Wednesday's Micron earnings after the close are the most important single report of the week — and arguably of the month. The stock is up more than 300% year-to-date entering earnings, making investor expectations extremely elevated. Analysts expect earnings of $20.83 per share on revenue of $35.75 billion. Last quarter, Micron delivered blowout results and guidance, yet the post-earnings reaction was bearish — a signal of how high the bar sits. The read-through is not just about Micron: it is the AI infrastructure demand signal that the entire semiconductor trade is anchored to. A beat-and-raise confirms the AI buildout is accelerating. A miss or cautious guide calls into question whether the 300%+ runs across chip names are earnings-justified or multiple-expansion stories that are now vulnerable to re-rating.

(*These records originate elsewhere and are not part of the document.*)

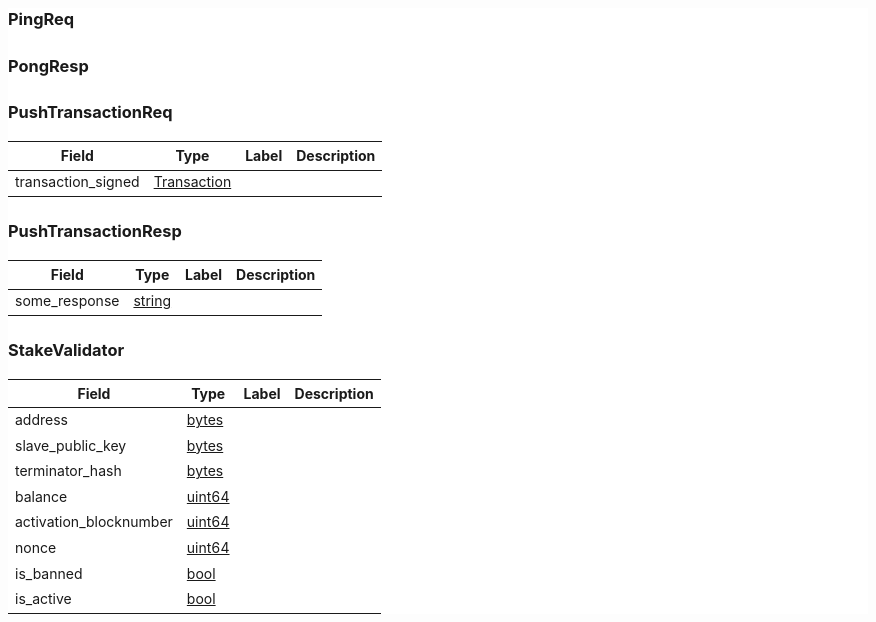 

<a name="gc.PingReq"/>

### PingReq







<a name="gc.PongResp"/>

### PongResp







<a name="gc.PushTransactionReq"/>

### PushTransactionReq



| Field | Type | Label | Description |
| ----- | ---- | ----- | ----------- |
| transaction_signed | [Transaction](#gc.Transaction) |  |  |






<a name="gc.PushTransactionResp"/>

### PushTransactionResp



| Field | Type | Label | Description |
| ----- | ---- | ----- | ----------- |
| some_response | [string](#string) |  |  |






<a name="gc.StakeValidator"/>

### StakeValidator



| Field | Type | Label | Description |
| ----- | ---- | ----- | ----------- |
| address | [bytes](#bytes) |  |  |
| slave_public_key | [bytes](#bytes) |  |  |
| terminator_hash | [bytes](#bytes) |  |  |
| balance | [uint64](#uint64) |  |  |
| activation_blocknumber | [uint64](#uint64) |  |  |
| nonce | [uint64](#uint64) |  |  |
| is_banned | [bool](#bool) |  |  |
| is_active | [bool](#bool) |  |  |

EventDate / TimeSignificance
S&P Global Flash PMIsMon Jun 22First June read on business momentum
SPCX bond offering closesTue Jun 24 est.Debt market verdict on SpaceX valuation
Micron Earnings (MU)Wed Jun 25 AHAI demand proxy; $20.83 EPS / $35.75B rev est.
May Core PCEThu Jun 26, 8:30 ETFed's preferred gauge; Cleveland Fed model: 3.3%
Q1 GDP FinalThu Jun 26, 8:30 ETGrowth picture confirmation
May Durable GoodsThu Jun 26, 8:30 ETBusiness investment signal
UMich Final SentimentFri Jun 27Consumer inflation expectations

The PCE Variable That Decides September

Thursday's May core PCE is the data point that will move the September hike probability more than anything else this week. The Cleveland Fed's nowcast model projects core PCE at 3.3% — unchanged from April. If it prints at 3.0% or below, the disinflationary narrative gets a meaningful boost and September hike odds fall sharply. If it comes in at 3.4% or above, the committee's hawkish dots from last week gain credibility and the market will need to price a September move with much higher probability. Mohamed El-Erian flagged the current market setup as unusual: rising bond yields and falling oil prices simultaneously, driven by "expectations for a more hawkish Fed, inflation concerns, and the prospect of large and growing corporate and government bond issuance." That combination is not easily resolved in a single week.

Monday Outlook

Monday's tech selloff looks like froth clearing out of crowded positioning rather than fundamental deterioration — but the distinction matters less if the selling accelerates. The AI trade's resilience over the next 72 hours depends on two data points: Micron's results Wednesday night and core PCE Thursday morning. A Micron beat-and-raise followed by a soft PCE print would stabilize markets and re-anchor the bull case. The inverse — a cautious Micron guide and a hot PCE — would validate both the hawkish dot plot and the sector rotation in a way that is difficult to reverse quickly. Watch breadth: if the sell-off remains concentrated in mega-cap names while the broader market holds, this is a healthy reset. If it spreads into small-caps and defensives, it is something else entirely.